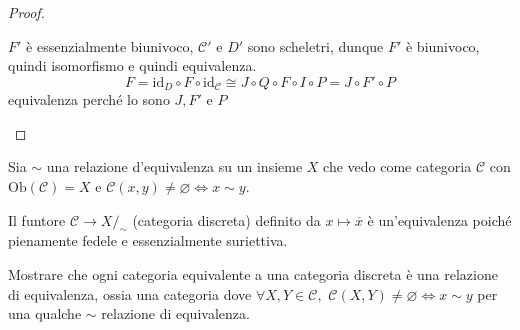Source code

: \begin{proof}
\begin{itemize}
    \(F'\) è essenzialmente biunivoco, \(\mathcal{C}'\) e \(D'\) sono scheletri, dunque \(F'\) è biunivoco, quindi isomorfismo e quindi equivalenza.
    \[
        F = \mathrm{id}_D \circ F \circ \mathrm{id}_{\mathcal{C}}
        \cong J \circ Q \circ F \circ I \circ P
        = J \circ F' \circ P
    \]
    equivalenza perché lo sono \(J, F'\) e \(P\) 
\end{itemize}
\end{proof}

\begin{example}{}
    Sia \(\sim \) una relazione d'equivalenza su un insieme \(X\) che vedo come
    categoria \(\mathcal{C}\) con \(\mathrm{Ob}{(\mathcal{C})} = X\)  e \(\mathcal{C}{(x,y)} \neq \varnothing \iff x \sim y\).

    Il funtore \(\mathcal{C} \to X/_\sim\) (categoria discreta) definito da \(x \mapsto
    \overline{x}\) è un'equivalenza poiché pienamente fedele e essenzialmente
    suriettiva.
\end{example}

\begin{eser}{}
    Mostrare che ogni categoria equivalente a una categoria discreta è una relazione di
    equivalenza, ossia una categoria dove \(\forall X, Y \in \mathcal{C}, \,\,
    \mathcal{C}{(X,Y)} \neq \varnothing \iff x \sim y \) per una qualche \(\sim \) relazione di
    equivalenza.
\end{eser}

Goal of the exercise - The line with "fedele e essenzialmente" marks the end: restate word for word every line from the top of the data through that one, omitting pictures.

Output of the exercise -
Source code

: \begin{proof}
\begin{itemize}
    \(F'\) è essenzialmente biunivoco, \(\mathcal{C}'\) e \(D'\) sono scheletri, dunque \(F'\) è biunivoco, quindi isomorfismo e quindi equivalenza.
    \[
        F = \mathrm{id}_D \circ F \circ \mathrm{id}_{\mathcal{C}}
        \cong J \circ Q \circ F \circ I \circ P
        = J \circ F' \circ P
    \]
    equivalenza perché lo sono \(J, F'\) e \(P\) 
\end{itemize}
\end{proof}

\begin{example}{}
    Sia \(\sim \) una relazione d'equivalenza su un insieme \(X\) che vedo come
    categoria \(\mathcal{C}\) con \(\mathrm{Ob}{(\mathcal{C})} = X\)  e \(\mathcal{C}{(x,y)} \neq \varnothing \iff x \sim y\).

    Il funtore \(\mathcal{C} \to X/_\sim\) (categoria discreta) definito da \(x \mapsto
    \overline{x}\) è un'equivalenza poiché pienamente fedele e essenzialmente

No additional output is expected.